コスト削減の内情の表れ? 飽和状態の感も
ただこの酒飲み番組、最近ではあまりに増えすぎて飽和状態の感もある。そもそもは故・地井武男さんの『ちい散歩』(テレビ朝日系、現在は高田純次の『じゅん散歩』)で火が付いた“散歩系番組”の設定を夜にしたものとも言え、制作費削減の昨今にしてみれば、スタジオ代などのコストもかからず、酒が絡むぶんハジケたりもするので、各局が企画するのも当然だろう。いわば酒飲み番組の隆盛は、今のテレビ業界の不況ぶりを表わしているとも言えるのだ。

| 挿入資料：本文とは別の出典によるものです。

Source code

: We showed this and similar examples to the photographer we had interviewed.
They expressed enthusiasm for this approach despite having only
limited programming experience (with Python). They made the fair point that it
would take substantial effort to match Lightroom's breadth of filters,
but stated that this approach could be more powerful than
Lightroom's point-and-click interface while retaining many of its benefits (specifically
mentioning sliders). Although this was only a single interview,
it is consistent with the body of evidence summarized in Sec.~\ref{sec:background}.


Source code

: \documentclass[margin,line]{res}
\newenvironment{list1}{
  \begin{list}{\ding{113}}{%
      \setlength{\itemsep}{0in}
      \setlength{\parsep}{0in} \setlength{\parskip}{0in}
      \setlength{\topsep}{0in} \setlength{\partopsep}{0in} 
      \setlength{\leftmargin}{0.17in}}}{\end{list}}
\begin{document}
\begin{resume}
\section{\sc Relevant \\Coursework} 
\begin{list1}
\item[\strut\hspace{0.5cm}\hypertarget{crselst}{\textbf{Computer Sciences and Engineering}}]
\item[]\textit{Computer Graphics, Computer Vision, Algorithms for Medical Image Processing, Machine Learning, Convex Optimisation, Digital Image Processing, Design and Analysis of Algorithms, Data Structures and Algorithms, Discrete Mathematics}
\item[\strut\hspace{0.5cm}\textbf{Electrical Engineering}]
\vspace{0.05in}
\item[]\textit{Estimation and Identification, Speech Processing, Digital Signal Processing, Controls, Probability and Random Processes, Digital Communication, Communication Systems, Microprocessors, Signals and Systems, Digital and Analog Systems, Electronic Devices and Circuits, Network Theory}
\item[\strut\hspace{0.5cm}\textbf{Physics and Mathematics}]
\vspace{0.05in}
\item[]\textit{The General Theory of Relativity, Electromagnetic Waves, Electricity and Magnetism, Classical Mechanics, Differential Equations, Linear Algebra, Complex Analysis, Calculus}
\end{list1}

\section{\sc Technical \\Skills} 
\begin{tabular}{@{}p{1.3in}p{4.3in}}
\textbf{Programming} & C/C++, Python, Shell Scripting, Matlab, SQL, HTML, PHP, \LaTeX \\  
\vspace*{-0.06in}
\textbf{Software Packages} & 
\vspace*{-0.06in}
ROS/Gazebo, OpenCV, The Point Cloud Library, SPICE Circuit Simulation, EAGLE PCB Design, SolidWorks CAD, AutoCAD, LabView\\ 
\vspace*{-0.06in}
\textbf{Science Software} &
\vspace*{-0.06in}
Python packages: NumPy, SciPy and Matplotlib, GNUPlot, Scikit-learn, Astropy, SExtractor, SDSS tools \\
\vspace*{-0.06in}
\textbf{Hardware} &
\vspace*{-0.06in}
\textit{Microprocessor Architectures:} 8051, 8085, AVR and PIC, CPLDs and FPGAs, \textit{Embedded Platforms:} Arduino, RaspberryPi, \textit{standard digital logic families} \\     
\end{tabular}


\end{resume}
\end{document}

先の元祖・酒飲み番組『酒場放浪記』が人気になった際には、各BS局がこぞって類似番組を制作放映したが、今では居酒屋探訪家・太田和彦の一連の居酒屋番組が残るのみ(居酒屋紀行シリーズは酒場放浪記より前に開始)。おそらくこれら地上波の酒飲み番組もBS同様、今後は淘汰の段階に入っていくと思われる。果たしてどの番組がマスト化していくのか、と一杯やりながら見るのも、冬の夜長の一興かもしれない。